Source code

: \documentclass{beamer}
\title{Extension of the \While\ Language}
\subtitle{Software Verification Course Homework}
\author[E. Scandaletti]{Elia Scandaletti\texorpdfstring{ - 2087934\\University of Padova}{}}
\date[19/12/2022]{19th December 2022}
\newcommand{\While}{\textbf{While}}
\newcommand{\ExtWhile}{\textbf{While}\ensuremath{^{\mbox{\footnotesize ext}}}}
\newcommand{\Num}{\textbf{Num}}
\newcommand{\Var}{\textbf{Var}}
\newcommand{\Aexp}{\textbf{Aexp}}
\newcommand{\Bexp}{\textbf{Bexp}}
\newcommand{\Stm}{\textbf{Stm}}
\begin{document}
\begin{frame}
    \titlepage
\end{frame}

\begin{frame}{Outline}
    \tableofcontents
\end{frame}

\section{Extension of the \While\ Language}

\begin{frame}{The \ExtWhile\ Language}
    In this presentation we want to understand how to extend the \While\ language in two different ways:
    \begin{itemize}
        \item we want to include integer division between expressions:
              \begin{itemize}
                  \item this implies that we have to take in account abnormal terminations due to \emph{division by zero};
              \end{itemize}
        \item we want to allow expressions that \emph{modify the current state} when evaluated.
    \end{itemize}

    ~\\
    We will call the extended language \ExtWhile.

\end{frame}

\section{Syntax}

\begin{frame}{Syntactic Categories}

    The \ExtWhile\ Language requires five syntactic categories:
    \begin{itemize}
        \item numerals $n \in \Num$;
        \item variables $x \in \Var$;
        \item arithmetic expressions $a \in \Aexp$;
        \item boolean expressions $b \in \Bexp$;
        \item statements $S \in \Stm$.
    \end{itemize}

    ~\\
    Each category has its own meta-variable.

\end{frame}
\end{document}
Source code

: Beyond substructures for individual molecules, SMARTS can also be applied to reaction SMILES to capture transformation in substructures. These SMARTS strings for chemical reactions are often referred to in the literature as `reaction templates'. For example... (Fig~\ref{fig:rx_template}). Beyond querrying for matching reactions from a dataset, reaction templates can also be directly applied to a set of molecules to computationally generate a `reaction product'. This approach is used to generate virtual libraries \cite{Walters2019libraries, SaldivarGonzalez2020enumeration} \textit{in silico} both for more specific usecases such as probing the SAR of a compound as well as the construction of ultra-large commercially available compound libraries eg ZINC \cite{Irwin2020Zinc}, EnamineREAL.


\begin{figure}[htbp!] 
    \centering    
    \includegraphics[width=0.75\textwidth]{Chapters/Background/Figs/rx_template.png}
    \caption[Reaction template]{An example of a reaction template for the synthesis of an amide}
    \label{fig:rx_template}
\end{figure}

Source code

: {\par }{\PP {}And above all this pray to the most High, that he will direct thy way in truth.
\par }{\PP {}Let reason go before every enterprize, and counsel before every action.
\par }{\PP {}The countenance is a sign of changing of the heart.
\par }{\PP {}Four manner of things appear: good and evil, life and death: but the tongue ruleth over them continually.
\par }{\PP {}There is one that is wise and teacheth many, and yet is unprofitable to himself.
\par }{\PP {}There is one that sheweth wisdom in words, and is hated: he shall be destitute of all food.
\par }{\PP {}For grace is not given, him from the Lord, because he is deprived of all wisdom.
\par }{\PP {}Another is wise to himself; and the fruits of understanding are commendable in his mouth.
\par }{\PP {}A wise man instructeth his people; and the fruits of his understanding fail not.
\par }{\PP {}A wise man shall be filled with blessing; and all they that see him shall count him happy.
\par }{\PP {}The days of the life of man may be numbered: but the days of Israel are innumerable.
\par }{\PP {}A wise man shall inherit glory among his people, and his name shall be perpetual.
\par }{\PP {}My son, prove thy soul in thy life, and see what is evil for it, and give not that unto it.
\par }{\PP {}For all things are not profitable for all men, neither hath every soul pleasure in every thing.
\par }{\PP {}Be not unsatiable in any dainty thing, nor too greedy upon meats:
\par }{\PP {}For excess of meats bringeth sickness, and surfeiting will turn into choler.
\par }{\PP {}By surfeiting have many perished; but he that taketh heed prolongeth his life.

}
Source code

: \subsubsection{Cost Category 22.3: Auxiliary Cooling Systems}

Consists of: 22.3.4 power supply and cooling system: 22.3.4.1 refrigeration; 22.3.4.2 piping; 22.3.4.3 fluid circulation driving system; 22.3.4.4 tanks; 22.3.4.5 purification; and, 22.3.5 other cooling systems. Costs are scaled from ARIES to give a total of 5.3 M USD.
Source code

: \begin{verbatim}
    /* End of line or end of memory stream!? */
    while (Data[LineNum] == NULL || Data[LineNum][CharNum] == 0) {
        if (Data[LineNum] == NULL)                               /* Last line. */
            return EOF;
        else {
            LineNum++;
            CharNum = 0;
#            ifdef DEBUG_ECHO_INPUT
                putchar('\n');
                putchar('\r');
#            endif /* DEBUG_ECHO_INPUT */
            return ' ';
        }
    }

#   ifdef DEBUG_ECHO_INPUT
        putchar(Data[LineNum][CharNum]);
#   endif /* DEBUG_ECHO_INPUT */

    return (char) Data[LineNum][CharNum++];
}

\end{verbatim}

===============

Every line of the material should be transcribed without alteration.

### SOLUTION TO THIS TASK
Source code

: \documentclass{beamer}
\title{Extension of the \While\ Language}
\subtitle{Software Verification Course Homework}
\author[E. Scandaletti]{Elia Scandaletti\texorpdfstring{ - 2087934\\University of Padova}{}}
\date[19/12/2022]{19th December 2022}
\newcommand{\While}{\textbf{While}}
\newcommand{\ExtWhile}{\textbf{While}\ensuremath{^{\mbox{\footnotesize ext}}}}
\newcommand{\Num}{\textbf{Num}}
\newcommand{\Var}{\textbf{Var}}
\newcommand{\Aexp}{\textbf{Aexp}}
\newcommand{\Bexp}{\textbf{Bexp}}
\newcommand{\Stm}{\textbf{Stm}}
\begin{document}
\begin{frame}
    \titlepage
\end{frame}

\begin{frame}{Outline}
    \tableofcontents
\end{frame}

\section{Extension of the \While\ Language}

\begin{frame}{The \ExtWhile\ Language}
    In this presentation we want to understand how to extend the \While\ language in two different ways:
    \begin{itemize}
        \item we want to include integer division between expressions:
              \begin{itemize}
                  \item this implies that we have to take in account abnormal terminations due to \emph{division by zero};
              \end{itemize}
        \item we want to allow expressions that \emph{modify the current state} when evaluated.
    \end{itemize}

    ~\\
    We will call the extended language \ExtWhile.

\end{frame}

\section{Syntax}

\begin{frame}{Syntactic Categories}

    The \ExtWhile\ Language requires five syntactic categories:
    \begin{itemize}
        \item numerals $n \in \Num$;
        \item variables $x \in \Var$;
        \item arithmetic expressions $a \in \Aexp$;
        \item boolean expressions $b \in \Bexp$;
        \item statements $S \in \Stm$.
    \end{itemize}

    ~\\
    Each category has its own meta-variable.

\end{frame}
\end{document}
Source code

: Beyond substructures for individual molecules, SMARTS can also be applied to reaction SMILES to capture transformation in substructures. These SMARTS strings for chemical reactions are often referred to in the literature as `reaction templates'. For example... (Fig~\ref{fig:rx_template}). Beyond querrying for matching reactions from a dataset, reaction templates can also be directly applied to a set of molecules to computationally generate a `reaction product'. This approach is used to generate virtual libraries \cite{Walters2019libraries, SaldivarGonzalez2020enumeration} \textit{in silico} both for more specific usecases such as probing the SAR of a compound as well as the construction of ultra-large commercially available compound libraries eg ZINC \cite{Irwin2020Zinc}, EnamineREAL.


\begin{figure}[htbp!] 
    \centering    
    \includegraphics[width=0.75\textwidth]{Chapters/Background/Figs/rx_template.png}
    \caption[Reaction template]{An example of a reaction template for the synthesis of an amide}
    \label{fig:rx_template}
\end{figure}

Source code

: {\par }{\PP {}And above all this pray to the most High, that he will direct thy way in truth.
\par }{\PP {}Let reason go before every enterprize, and counsel before every action.
\par }{\PP {}The countenance is a sign of changing of the heart.
\par }{\PP {}Four manner of things appear: good and evil, life and death: but the tongue ruleth over them continually.
\par }{\PP {}There is one that is wise and teacheth many, and yet is unprofitable to himself.
\par }{\PP {}There is one that sheweth wisdom in words, and is hated: he shall be destitute of all food.
\par }{\PP {}For grace is not given, him from the Lord, because he is deprived of all wisdom.
\par }{\PP {}Another is wise to himself; and the fruits of understanding are commendable in his mouth.
\par }{\PP {}A wise man instructeth his people; and the fruits of his understanding fail not.
\par }{\PP {}A wise man shall be filled with blessing; and all they that see him shall count him happy.
\par }{\PP {}The days of the life of man may be numbered: but the days of Israel are innumerable.
\par }{\PP {}A wise man shall inherit glory among his people, and his name shall be perpetual.
\par }{\PP {}My son, prove thy soul in thy life, and see what is evil for it, and give not that unto it.
\par }{\PP {}For all things are not profitable for all men, neither hath every soul pleasure in every thing.
\par }{\PP {}Be not unsatiable in any dainty thing, nor too greedy upon meats:
\par }{\PP {}For excess of meats bringeth sickness, and surfeiting will turn into choler.
\par }{\PP {}By surfeiting have many perished; but he that taketh heed prolongeth his life.

}
Source code

: \subsubsection{Cost Category 22.3: Auxiliary Cooling Systems}

Consists of: 22.3.4 power supply and cooling system: 22.3.4.1 refrigeration; 22.3.4.2 piping; 22.3.4.3 fluid circulation driving system; 22.3.4.4 tanks; 22.3.4.5 purification; and, 22.3.5 other cooling systems. Costs are scaled from ARIES to give a total of 5.3 M USD.
Source code

: \begin{verbatim}
    /* End of line or end of memory stream!? */
    while (Data[LineNum] == NULL || Data[LineNum][CharNum] == 0) {
        if (Data[LineNum] == NULL)                               /* Last line. */
            return EOF;
        else {
            LineNum++;
            CharNum = 0;
#            ifdef DEBUG_ECHO_INPUT
                putchar('\n');
                putchar('\r');
#            endif /* DEBUG_ECHO_INPUT */
            return ' ';
        }
    }

#   ifdef DEBUG_ECHO_INPUT
        putchar(Data[LineNum][CharNum]);
#   endif /* DEBUG_ECHO_INPUT */

    return (char) Data[LineNum][CharNum++];
}

\end{verbatim}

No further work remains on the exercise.